| Item 5.02 |
Departure of Directors or Certain Officers; Election of Directors; Appointment of Certain Officers; Compensatory Arrangements of Certain Officers. |
Transition of Joel Grade as CFO; Appointment of Anita Zielinski as Interim CFO
On March 16, 2026, Baxter International Inc. (the “Company”) announced that, as of such date (the “Transition Date”), Joel Grade’s service as Executive Vice President and Chief Financial Officer (“CFO”) of the Company has ceased and, as of such date, Mr. Grade has transitioned into a non-executive officer role and will continue employment with the Company in an advisory capacity through April 30, 2026.

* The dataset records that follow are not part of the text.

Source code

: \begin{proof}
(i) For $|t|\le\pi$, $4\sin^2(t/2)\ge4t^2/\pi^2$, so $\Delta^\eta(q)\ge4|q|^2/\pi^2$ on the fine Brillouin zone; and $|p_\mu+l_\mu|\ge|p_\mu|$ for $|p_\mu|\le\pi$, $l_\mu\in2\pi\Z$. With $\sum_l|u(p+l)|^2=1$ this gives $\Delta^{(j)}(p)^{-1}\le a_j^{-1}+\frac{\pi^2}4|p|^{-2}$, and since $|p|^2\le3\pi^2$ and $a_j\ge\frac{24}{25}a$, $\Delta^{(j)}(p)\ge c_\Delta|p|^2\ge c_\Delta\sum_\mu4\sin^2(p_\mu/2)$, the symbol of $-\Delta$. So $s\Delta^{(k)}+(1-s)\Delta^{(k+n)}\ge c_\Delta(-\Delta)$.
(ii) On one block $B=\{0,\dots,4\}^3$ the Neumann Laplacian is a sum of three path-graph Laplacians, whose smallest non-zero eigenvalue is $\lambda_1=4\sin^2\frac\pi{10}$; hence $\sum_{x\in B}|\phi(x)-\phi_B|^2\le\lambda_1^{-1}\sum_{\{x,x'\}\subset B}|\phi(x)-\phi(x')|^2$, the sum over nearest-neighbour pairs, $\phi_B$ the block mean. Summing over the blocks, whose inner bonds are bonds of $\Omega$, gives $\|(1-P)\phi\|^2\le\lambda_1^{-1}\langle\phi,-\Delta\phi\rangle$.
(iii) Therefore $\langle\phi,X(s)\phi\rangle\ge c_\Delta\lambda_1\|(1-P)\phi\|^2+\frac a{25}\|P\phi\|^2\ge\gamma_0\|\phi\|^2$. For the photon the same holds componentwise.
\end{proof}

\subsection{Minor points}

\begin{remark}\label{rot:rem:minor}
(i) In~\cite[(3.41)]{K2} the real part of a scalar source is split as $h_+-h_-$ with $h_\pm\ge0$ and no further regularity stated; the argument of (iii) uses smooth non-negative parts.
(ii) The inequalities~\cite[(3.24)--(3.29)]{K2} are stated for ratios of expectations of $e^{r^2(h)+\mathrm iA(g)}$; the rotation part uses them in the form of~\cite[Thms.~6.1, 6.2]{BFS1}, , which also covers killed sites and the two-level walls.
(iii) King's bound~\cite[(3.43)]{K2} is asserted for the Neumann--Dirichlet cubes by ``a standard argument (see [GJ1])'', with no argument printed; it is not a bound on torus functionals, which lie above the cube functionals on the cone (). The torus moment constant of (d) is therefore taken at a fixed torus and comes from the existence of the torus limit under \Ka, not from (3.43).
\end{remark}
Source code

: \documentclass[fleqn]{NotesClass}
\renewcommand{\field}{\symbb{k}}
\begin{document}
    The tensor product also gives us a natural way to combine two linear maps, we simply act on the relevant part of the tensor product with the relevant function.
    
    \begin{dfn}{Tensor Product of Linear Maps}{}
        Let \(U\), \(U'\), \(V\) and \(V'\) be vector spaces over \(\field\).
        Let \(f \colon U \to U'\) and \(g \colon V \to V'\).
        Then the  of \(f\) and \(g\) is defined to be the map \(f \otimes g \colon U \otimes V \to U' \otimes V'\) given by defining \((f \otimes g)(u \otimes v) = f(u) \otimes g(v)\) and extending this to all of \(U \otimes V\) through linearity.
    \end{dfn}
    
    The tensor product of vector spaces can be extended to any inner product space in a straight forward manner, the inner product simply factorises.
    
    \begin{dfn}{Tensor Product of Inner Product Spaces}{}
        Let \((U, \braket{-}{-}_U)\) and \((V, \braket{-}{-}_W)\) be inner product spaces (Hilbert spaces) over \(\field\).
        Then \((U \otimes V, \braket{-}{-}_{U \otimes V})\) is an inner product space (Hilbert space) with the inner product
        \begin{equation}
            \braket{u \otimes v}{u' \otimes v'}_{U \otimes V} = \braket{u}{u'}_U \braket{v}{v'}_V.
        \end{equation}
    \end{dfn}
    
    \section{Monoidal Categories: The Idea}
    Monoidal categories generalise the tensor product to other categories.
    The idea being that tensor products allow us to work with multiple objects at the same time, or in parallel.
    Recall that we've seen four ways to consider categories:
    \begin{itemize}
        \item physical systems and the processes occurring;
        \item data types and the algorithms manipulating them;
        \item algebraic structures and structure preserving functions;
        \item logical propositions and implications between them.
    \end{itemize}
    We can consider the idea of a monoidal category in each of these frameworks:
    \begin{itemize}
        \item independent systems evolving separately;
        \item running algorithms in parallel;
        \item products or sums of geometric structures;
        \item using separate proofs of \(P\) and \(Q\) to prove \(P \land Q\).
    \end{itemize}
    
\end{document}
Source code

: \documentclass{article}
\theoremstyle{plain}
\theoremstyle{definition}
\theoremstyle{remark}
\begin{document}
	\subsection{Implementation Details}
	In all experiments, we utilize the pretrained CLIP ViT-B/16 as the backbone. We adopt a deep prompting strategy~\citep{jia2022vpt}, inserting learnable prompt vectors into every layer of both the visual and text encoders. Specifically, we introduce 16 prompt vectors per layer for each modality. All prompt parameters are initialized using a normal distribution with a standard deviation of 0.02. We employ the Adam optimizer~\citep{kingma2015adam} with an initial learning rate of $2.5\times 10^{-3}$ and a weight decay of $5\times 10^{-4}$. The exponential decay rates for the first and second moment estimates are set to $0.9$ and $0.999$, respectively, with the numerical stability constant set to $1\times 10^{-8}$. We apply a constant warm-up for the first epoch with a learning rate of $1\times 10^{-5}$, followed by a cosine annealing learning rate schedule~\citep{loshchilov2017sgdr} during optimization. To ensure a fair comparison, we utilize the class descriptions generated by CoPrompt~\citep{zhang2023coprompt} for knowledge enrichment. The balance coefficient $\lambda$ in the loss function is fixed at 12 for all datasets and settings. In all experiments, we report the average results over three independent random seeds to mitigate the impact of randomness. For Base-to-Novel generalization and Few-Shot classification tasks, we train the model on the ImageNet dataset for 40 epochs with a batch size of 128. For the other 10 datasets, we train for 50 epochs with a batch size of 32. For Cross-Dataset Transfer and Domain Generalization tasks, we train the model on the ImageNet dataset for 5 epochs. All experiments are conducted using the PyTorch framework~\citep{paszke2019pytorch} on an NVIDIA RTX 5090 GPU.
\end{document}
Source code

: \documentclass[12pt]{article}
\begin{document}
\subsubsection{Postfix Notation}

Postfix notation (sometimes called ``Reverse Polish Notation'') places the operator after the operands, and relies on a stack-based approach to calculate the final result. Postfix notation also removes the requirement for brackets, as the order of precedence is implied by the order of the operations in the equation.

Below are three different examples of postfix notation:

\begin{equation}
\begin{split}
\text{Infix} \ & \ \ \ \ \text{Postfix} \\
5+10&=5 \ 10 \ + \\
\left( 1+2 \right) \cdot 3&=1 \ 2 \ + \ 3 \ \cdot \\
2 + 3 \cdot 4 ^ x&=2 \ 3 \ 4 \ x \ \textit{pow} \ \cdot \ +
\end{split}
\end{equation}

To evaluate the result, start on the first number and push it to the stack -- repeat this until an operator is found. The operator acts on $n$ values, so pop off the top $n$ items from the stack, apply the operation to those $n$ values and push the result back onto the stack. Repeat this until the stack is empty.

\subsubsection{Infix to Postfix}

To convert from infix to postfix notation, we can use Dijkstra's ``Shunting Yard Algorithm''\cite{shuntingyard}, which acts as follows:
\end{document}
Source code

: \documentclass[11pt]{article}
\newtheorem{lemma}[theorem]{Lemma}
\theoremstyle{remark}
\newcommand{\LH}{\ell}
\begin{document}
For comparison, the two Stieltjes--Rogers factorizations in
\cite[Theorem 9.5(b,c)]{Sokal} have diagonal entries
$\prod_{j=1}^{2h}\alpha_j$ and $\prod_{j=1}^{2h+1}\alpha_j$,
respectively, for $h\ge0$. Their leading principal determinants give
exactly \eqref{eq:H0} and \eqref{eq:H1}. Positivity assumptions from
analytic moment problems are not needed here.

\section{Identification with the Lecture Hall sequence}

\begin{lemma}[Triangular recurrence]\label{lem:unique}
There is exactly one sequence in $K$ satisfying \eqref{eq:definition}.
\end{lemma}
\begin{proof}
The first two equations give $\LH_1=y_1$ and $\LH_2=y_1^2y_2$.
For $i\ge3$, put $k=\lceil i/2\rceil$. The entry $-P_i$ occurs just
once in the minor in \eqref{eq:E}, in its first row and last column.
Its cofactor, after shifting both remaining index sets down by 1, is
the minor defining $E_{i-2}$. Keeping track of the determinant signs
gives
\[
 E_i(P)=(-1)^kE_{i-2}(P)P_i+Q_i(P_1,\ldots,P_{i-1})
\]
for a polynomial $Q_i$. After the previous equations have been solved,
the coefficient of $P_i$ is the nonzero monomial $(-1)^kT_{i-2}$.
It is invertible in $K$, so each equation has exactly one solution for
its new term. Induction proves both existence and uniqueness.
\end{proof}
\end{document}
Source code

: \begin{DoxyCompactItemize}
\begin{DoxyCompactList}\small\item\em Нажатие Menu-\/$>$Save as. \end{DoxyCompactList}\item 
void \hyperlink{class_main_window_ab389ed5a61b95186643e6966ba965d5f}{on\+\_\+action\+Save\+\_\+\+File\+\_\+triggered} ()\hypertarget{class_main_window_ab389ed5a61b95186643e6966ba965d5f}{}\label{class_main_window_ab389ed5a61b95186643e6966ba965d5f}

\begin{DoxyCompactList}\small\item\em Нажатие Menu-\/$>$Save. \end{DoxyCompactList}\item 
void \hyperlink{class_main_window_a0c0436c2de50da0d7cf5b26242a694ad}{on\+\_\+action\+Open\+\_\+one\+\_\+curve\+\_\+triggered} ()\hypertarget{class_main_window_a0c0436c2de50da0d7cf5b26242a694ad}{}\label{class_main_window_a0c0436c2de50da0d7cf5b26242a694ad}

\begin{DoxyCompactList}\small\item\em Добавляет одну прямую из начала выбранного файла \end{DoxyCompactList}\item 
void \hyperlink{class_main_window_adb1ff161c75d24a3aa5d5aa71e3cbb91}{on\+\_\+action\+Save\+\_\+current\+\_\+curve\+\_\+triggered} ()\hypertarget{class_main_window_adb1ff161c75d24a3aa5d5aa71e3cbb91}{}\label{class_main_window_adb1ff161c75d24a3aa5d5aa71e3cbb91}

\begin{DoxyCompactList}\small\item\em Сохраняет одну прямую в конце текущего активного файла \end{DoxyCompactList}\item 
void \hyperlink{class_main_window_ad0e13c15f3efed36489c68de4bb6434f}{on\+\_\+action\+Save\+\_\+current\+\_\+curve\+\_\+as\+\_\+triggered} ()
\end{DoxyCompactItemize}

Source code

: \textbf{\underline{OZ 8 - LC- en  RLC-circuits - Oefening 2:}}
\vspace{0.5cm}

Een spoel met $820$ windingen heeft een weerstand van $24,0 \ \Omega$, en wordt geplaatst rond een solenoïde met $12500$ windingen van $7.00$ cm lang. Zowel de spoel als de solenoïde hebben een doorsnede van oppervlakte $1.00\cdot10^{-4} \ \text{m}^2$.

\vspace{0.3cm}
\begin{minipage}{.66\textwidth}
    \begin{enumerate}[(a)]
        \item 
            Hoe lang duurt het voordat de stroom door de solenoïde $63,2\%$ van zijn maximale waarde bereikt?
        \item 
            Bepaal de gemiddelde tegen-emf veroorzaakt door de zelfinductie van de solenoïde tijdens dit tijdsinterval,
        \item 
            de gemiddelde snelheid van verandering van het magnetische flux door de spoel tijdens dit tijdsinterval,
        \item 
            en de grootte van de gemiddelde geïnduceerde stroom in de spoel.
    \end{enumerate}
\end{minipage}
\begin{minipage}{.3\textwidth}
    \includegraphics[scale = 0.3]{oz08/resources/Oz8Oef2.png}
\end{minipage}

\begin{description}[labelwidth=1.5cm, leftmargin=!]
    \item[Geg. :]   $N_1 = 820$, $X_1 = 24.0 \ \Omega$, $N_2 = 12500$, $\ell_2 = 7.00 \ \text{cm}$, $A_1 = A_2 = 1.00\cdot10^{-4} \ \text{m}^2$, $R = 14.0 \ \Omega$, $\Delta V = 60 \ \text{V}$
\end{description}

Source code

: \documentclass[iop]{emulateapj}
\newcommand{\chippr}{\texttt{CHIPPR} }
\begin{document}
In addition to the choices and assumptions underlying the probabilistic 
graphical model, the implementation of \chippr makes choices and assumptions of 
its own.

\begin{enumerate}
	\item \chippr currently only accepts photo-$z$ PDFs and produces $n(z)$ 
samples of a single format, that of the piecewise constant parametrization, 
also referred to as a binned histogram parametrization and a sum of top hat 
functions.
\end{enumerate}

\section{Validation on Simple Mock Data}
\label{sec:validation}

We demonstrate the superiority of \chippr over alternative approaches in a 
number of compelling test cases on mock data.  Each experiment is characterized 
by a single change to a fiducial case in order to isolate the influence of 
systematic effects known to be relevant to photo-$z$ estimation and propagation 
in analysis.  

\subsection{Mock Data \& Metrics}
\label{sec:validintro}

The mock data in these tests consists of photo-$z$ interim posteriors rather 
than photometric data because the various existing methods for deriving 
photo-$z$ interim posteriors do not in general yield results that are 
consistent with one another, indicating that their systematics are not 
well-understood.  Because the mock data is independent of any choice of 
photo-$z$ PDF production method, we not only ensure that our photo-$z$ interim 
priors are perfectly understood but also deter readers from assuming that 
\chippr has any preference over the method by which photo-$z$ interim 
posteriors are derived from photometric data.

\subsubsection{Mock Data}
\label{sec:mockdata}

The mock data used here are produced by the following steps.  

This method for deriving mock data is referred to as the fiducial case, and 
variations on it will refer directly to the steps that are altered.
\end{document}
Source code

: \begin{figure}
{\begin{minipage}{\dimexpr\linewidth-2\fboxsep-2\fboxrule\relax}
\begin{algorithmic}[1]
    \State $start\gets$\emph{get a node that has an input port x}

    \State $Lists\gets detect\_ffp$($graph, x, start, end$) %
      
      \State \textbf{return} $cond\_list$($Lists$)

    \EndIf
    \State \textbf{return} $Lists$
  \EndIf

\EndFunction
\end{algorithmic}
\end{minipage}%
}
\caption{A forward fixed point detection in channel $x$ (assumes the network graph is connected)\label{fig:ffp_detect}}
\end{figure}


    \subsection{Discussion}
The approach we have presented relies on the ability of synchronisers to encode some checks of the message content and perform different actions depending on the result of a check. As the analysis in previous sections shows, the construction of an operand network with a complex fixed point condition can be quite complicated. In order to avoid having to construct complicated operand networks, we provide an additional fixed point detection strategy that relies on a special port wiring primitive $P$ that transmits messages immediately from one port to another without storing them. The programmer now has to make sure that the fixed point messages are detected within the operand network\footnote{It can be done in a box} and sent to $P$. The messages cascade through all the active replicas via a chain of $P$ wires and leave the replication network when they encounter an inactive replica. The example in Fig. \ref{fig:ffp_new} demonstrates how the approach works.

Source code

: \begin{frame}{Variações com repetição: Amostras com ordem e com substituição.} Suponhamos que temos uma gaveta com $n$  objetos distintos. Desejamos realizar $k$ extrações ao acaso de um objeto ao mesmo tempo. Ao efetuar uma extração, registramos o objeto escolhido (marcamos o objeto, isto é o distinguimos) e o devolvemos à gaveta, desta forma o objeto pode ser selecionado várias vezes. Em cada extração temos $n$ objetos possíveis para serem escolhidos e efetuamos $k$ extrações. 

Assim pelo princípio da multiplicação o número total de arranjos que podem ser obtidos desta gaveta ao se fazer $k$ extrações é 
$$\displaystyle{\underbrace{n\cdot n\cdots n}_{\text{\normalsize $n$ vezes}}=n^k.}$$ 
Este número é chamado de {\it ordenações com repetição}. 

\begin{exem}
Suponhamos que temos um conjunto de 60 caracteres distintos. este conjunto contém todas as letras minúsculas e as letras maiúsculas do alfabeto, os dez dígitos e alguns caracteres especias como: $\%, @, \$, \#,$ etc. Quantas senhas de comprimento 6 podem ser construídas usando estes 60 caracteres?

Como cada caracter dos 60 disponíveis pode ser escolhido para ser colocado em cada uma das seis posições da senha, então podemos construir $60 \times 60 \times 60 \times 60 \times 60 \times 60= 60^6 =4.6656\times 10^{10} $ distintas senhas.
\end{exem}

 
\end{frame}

Subject to Mr. Grade’s compliance with the terms of a Confidential Transition and Separation Agreement entered into with the Company effective March 15, 2026 (the “Separation Agreement”), including certain release requirements and restrictive covenant obligations, he is entitled to receive severance benefits under the qualifying termination provisions of the Company’s Executive Severance Plan for Group 1 Executives as described in the Company’s Preliminary Proxy Statement on Schedule 14A filed on March 13, 2026 under “Potential Payments Upon Termination or Following a Change in Control–Executive Severance Plan” (and the amounts set forth in the corresponding “Involuntary Termination without Cause” columns). Mr. Grade’s transition and separation was not the result of any disagreement with Company management or the Company’s board of directors relating to the Company’s operations, policies or practices.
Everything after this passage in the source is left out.